The importance of being a Preservationist:
While it can be soooo tempting to just whip out the tissue paper and cut around your size, it is through having learned that hard way that we URGE you to take a little extra time to trace the pattern instead. And before you think “yeah yeah whatever” and skip to the next bit, here are a few reasons why it’s so important not to cut the tissue paper:
1. Weight fluctuation. By cutting your current size directly out of the tissue paper, you will only ever be able to make that size or smaller. The whole point of owning sewing patterns is so that you can make and remake a design over and over again, regardless of your changing body shape.
2. Pattern alteration.

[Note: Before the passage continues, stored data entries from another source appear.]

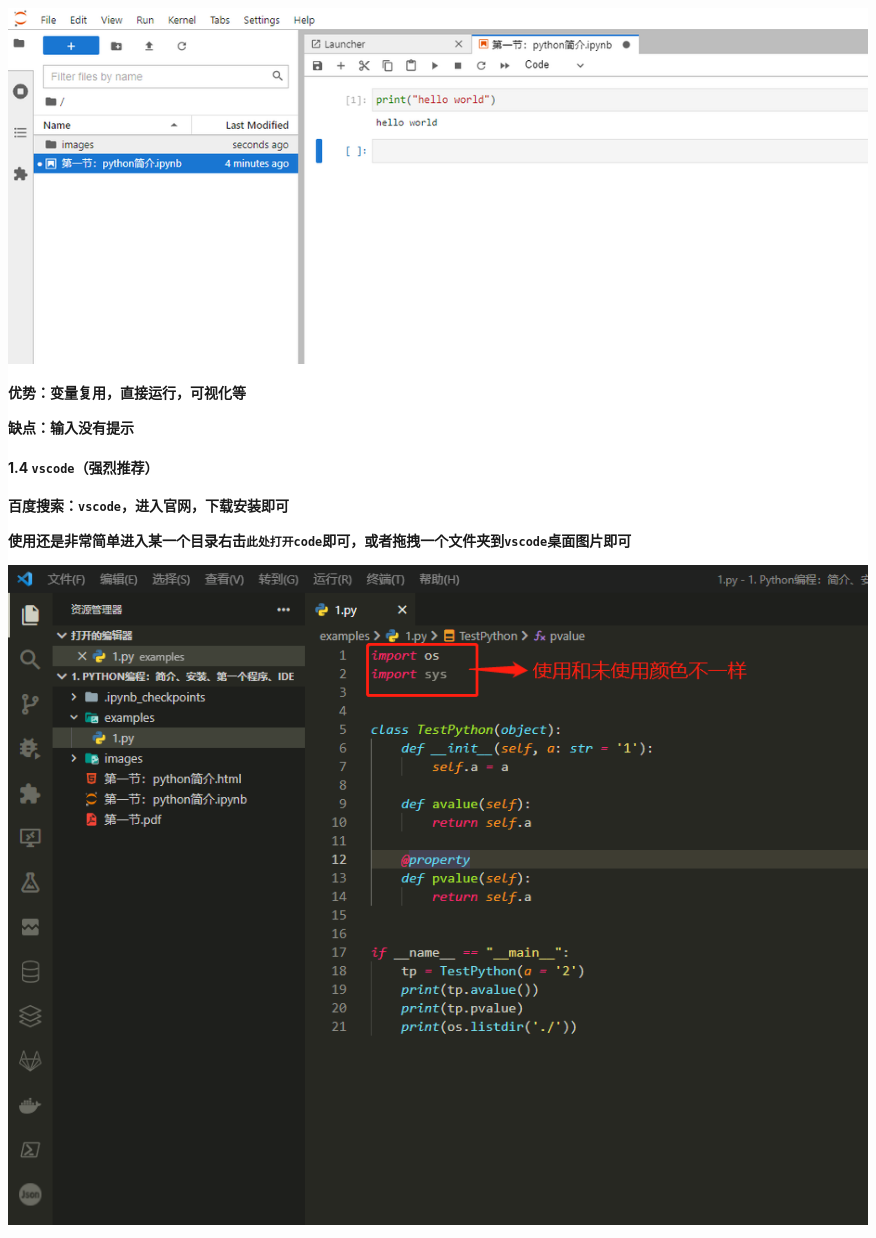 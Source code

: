 ![jupyter lab2](./images/jupyter-lab2.png)

**优势：变量复用，直接运行，可视化等**

**缺点：输入没有提示**

#### **1.4 `vscode`（强烈推荐）**

**百度搜索：`vscode`，进入官网，下载安装即可**

**使用还是非常简单进入某一个目录右击`此处打开code`即可，或者拖拽一个文件夹到`vscode`桌面图片即可**

![vscode](./images/vscode.png)
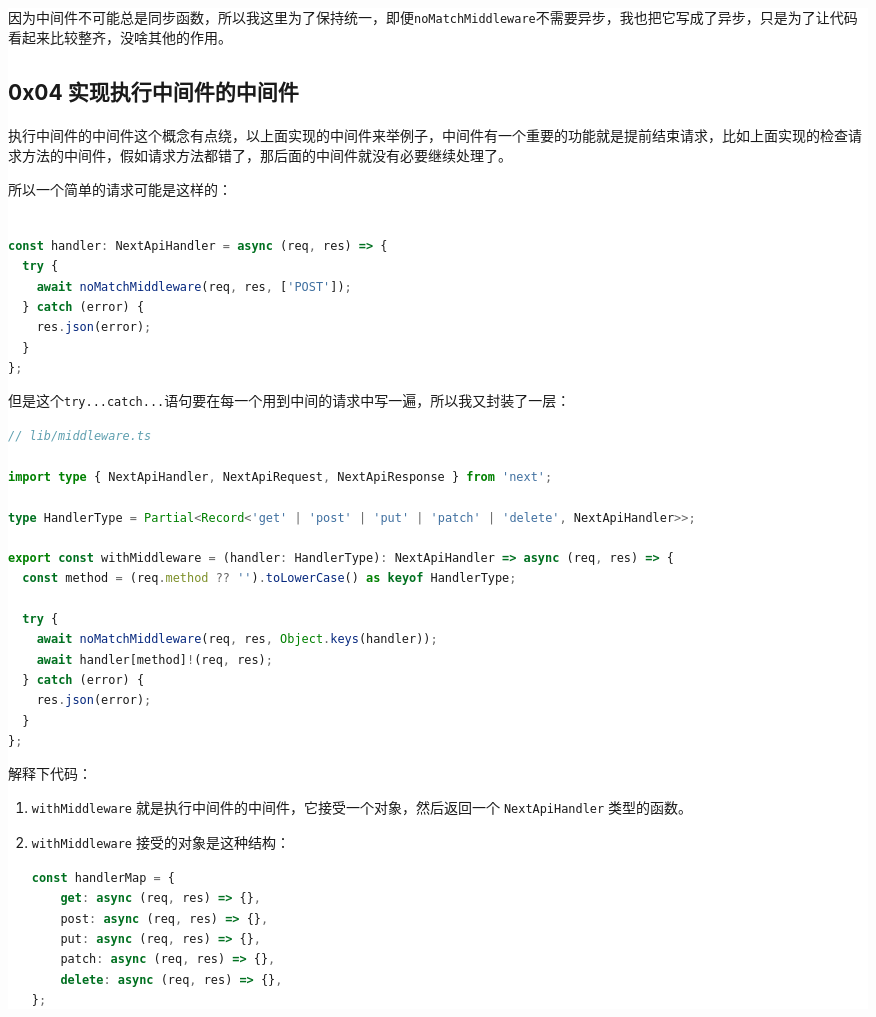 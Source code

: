 因为中间件不可能总是同步函数，所以我这里为了保持统一，即便`noMatchMiddleware`不需要异步，我也把它写成了异步，只是为了让代码看起来比较整齐，没啥其他的作用。


## 0x04 实现执行中间件的中间件


执行中间件的中间件这个概念有点绕，以上面实现的中间件来举例子，中间件有一个重要的功能就是提前结束请求，比如上面实现的检查请求方法的中间件，假如请求方法都错了，那后面的中间件就没有必要继续处理了。

所以一个简单的请求可能是这样的：

```ts

const handler: NextApiHandler = async (req, res) => {
  try {
    await noMatchMiddleware(req, res, ['POST']);
  } catch (error) {
    res.json(error);
  }
};
```

但是这个`try...catch...`语句要在每一个用到中间的请求中写一遍，所以我又封装了一层：

```ts
// lib/middleware.ts

import type { NextApiHandler, NextApiRequest, NextApiResponse } from 'next';

type HandlerType = Partial<Record<'get' | 'post' | 'put' | 'patch' | 'delete', NextApiHandler>>;

export const withMiddleware = (handler: HandlerType): NextApiHandler => async (req, res) => {
  const method = (req.method ?? '').toLowerCase() as keyof HandlerType;

  try {
    await noMatchMiddleware(req, res, Object.keys(handler));
    await handler[method]!(req, res);
  } catch (error) {
    res.json(error);
  }
};
```

解释下代码：

1. `withMiddleware` 就是执行中间件的中间件，它接受一个对象，然后返回一个 `NextApiHandler` 类型的函数。

2. `withMiddleware` 接受的对象是这种结构：

    ```ts
    const handlerMap = {
        get: async (req, res) => {},
        post: async (req, res) => {},
        put: async (req, res) => {},
        patch: async (req, res) => {},
        delete: async (req, res) => {},
    };
    ```
     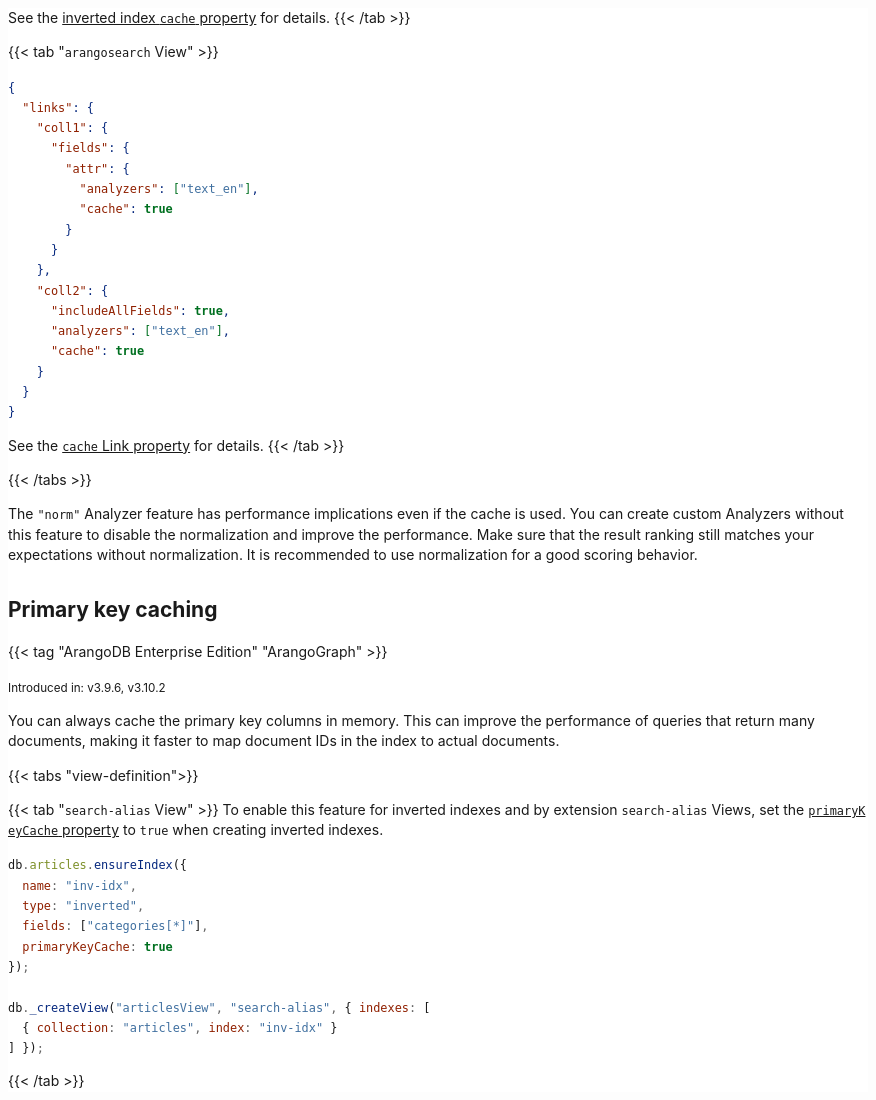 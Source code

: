 See the [inverted index `cache` property](../../develop/http-api/indexes/inverted.md) for details.
{{< /tab >}}

{{< tab "`arangosearch` View" >}}
```json
{
  "links": {
    "coll1": {
      "fields": {
        "attr": {
          "analyzers": ["text_en"],
          "cache": true
        }
      }
    },
    "coll2": {
      "includeAllFields": true,
      "analyzers": ["text_en"],
      "cache": true
    }
  }
}
```

See the [`cache` Link property](arangosearch-views-reference.md#link-properties)
for details.
{{< /tab >}}

{{< /tabs >}}

The `"norm"` Analyzer feature has performance implications even if the cache is
used. You can create custom Analyzers without this feature to disable the
normalization and improve the performance. Make sure that the result ranking
still matches your expectations without normalization. It is recommended to
use normalization for a good scoring behavior.

## Primary key caching

{{< tag "ArangoDB Enterprise Edition" "ArangoGraph" >}}

<small>Introduced in: v3.9.6, v3.10.2</small>

You can always cache the primary key columns in memory. This can improve the
performance of queries that return many documents, making it faster to map
document IDs in the index to actual documents.

{{< tabs "view-definition">}}

{{< tab "`search-alias` View" >}}
To enable this feature for inverted indexes and by extension `search-alias` Views,
set the [`primaryKeyCache` property](../../develop/http-api/indexes/inverted.md)
to `true` when creating inverted indexes.

```js
db.articles.ensureIndex({
  name: "inv-idx",
  type: "inverted",
  fields: ["categories[*]"],
  primaryKeyCache: true
});

db._createView("articlesView", "search-alias", { indexes: [
  { collection: "articles", index: "inv-idx" }
] });
```
{{< /tab >}}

It’s never a good idea to start hacking into the tissue paper if you need to make an alteration to your pattern – and you could end up ruining the tissue completely – just trace it off and tweak it from there.
3. Posterity. How many of you collect vintage patterns? Did you know that they can sell for up to $350?? It goes without saying that patterns with intact tissue paper are worth a hell of a lot more than the ratty ones… Now, we may be jumping the gun just a little here… but you never know…!
4. Sewing for others. Same principal as the weight gain issue; you will only be able to make garments for people your same size or smaller if you cut the tissue paper.
Convinced? Then let’s start tracing…
Use pattern weights (or anything heavy) to keep your tracing paper in place. Trace off your chosen size, using a ruler and specialist curves wherever possible, copying all markings and notches. It’s a good idea to highlight the darts specific to your size to make tracing easier.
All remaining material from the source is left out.